My mobility has struggled because of the injury, and it’s been tough for me to recognize that I’m exactly where God wants me to be in the moment. In June, while still dealing with an infected sore on my right foot, I hit my right big toe with the caster wheel of my chair. I panicked. I hated the idea of going to the doctor again, especially when I was already dealing with the infection.

The good side to it all?

I’m very fortunate, because I still live with my parents. This meant that my mother was able to tend to the wounded skin around my toe as my infection healed. But then, my knees flared up again. As a wheelchair user, I assumed it was just muscle pain. I use a manual wheelchair around our house and have to transfer myself to my bed, etc, so it’s par for the course.

I visited my doctor, who urged me to see a podiatrist for my toe, but I was stubborn. Eventually, I acquiesced to having X-rays done for some lingering issues with my knee. I was confident they wouldn’t find much, as doctors often dismissed my pain in the past because I’m in a wheelchair.

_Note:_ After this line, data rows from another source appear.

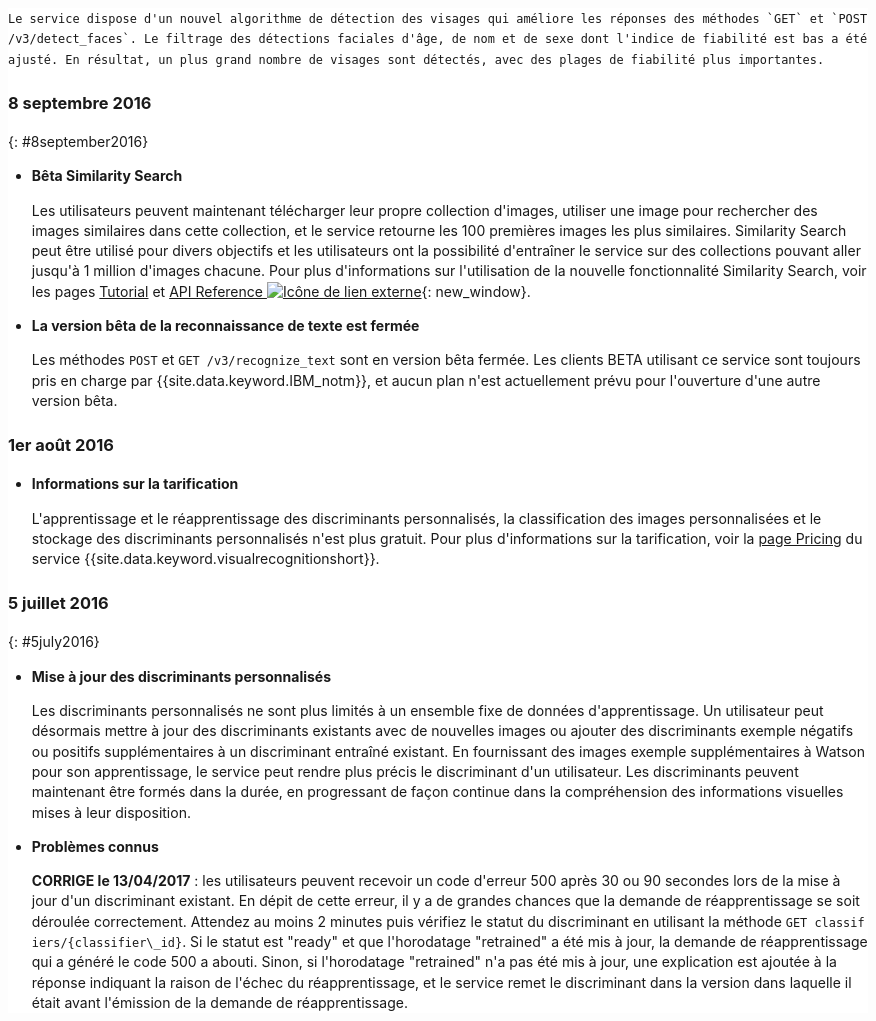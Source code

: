     Le service dispose d'un nouvel algorithme de détection des visages qui améliore les réponses des méthodes `GET` et `POST /v3/detect_faces`. Le filtrage des détections faciales d'âge, de nom et de sexe dont l'indice de fiabilité est bas a été ajusté. En résultat, un plus grand nombre de visages sont détectés, avec des plages de fiabilité plus importantes.

### 8 septembre 2016
{: #8september2016}

- **Bêta Similarity Search**

    Les utilisateurs peuvent maintenant télécharger leur propre collection d'images, utiliser une image pour rechercher des images similaires dans cette collection, et le service retourne les 100 premières images les plus similaires. Similarity Search peut être utilisé pour divers objectifs et les utilisateurs ont la possibilité d'entraîner le service sur des collections pouvant aller jusqu'à 1 million d'images chacune. Pour plus d'informations sur l'utilisation de la nouvelle fonctionnalité Similarity Search, voir les pages [Tutorial](/docs/services/visual-recognition/tutorial-collections.html) et [API Reference ![Icône de lien externe](../../icons/launch-glyph.svg "Icône de lien externe")](https://www.ibm.com/watson/developercloud/visual-recognition/api/v3/#collections){: new_window}.

- **La version bêta de la reconnaissance de texte est fermée**

    Les méthodes `POST` et `GET /v3/recognize_text` sont en version bêta fermée. Les clients BETA utilisant ce service sont toujours pris en charge par {{site.data.keyword.IBM_notm}}, et aucun plan n'est actuellement prévu pour l'ouverture d'une autre version bêta.

### 1er août 2016

- **Informations sur la tarification**

    L'apprentissage et le réapprentissage des discriminants personnalisés, la classification des images personnalisées et le stockage des discriminants personnalisés n'est plus gratuit. Pour plus d'informations sur la tarification, voir la [page Pricing](http://www.ibm.com/watson/developercloud/visual-recognition.html#pricing-block) du service {{site.data.keyword.visualrecognitionshort}}.

### 5 juillet 2016
{: #5july2016}

- **Mise à jour des discriminants personnalisés**

    Les discriminants personnalisés ne sont plus limités à un ensemble fixe de données d'apprentissage. Un utilisateur peut désormais mettre à jour des discriminants existants avec de nouvelles images ou ajouter des discriminants exemple négatifs ou positifs supplémentaires à un discriminant entraîné existant. En fournissant des images exemple supplémentaires à Watson pour son apprentissage, le service peut rendre plus précis le discriminant d'un utilisateur. Les discriminants peuvent maintenant être formés dans la durée, en progressant de façon continue dans la compréhension des informations visuelles mises à leur disposition.

- **Problèmes connus**

    **CORRIGE le 13/04/2017** : les utilisateurs peuvent recevoir un code d'erreur 500 après 30 ou 90 secondes lors de la mise à jour d'un discriminant existant. En dépit de cette erreur, il y a de grandes chances que la demande de réapprentissage se soit déroulée correctement. Attendez au moins 2 minutes puis vérifiez le statut du discriminant en utilisant la méthode `GET classifiers/{classifier\_id}`. Si le statut est "ready" et que l'horodatage "retrained" a été mis à jour, la demande de réapprentissage qui a généré le code 500 a abouti. Sinon, si l'horodatage "retrained" n'a pas été mis à jour, une explication est ajoutée à la réponse indiquant la raison de l'échec du réapprentissage, et le service remet le discriminant dans la version dans laquelle il était avant l'émission de la demande de réapprentissage.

Finding answers I never expected

The X-rays revealed that my knee had been injured in the past. My kneecap was damaged and had scarred over. This was likely the source of much of my pain. I’d never even considered that this was possible. (Though I now suspect I know when it happened. )

I’m now on a regular regimen to manage the pain. It’s possible I could do PT. My recent experiences with this are usually therapists telling me I’m “attempting to do too much on my own”. They tell me I need mobility aids like a transfer board. I’m also looking into changing my bed.

What the pain taught me

Sometimes, God requires us to do things that are scary or painful. For me, this meant treating my injuries and removing my dead toenail. Now that it’s gone, I can heal and get back to work. But there’s also a level of pushing through the pain. In my bedridden recovery time, I was able to self-edit my novel. I sent it off to be developmentally edited last week.

Now I want to hear from you: How have you trusted God in the eye of your storms this week?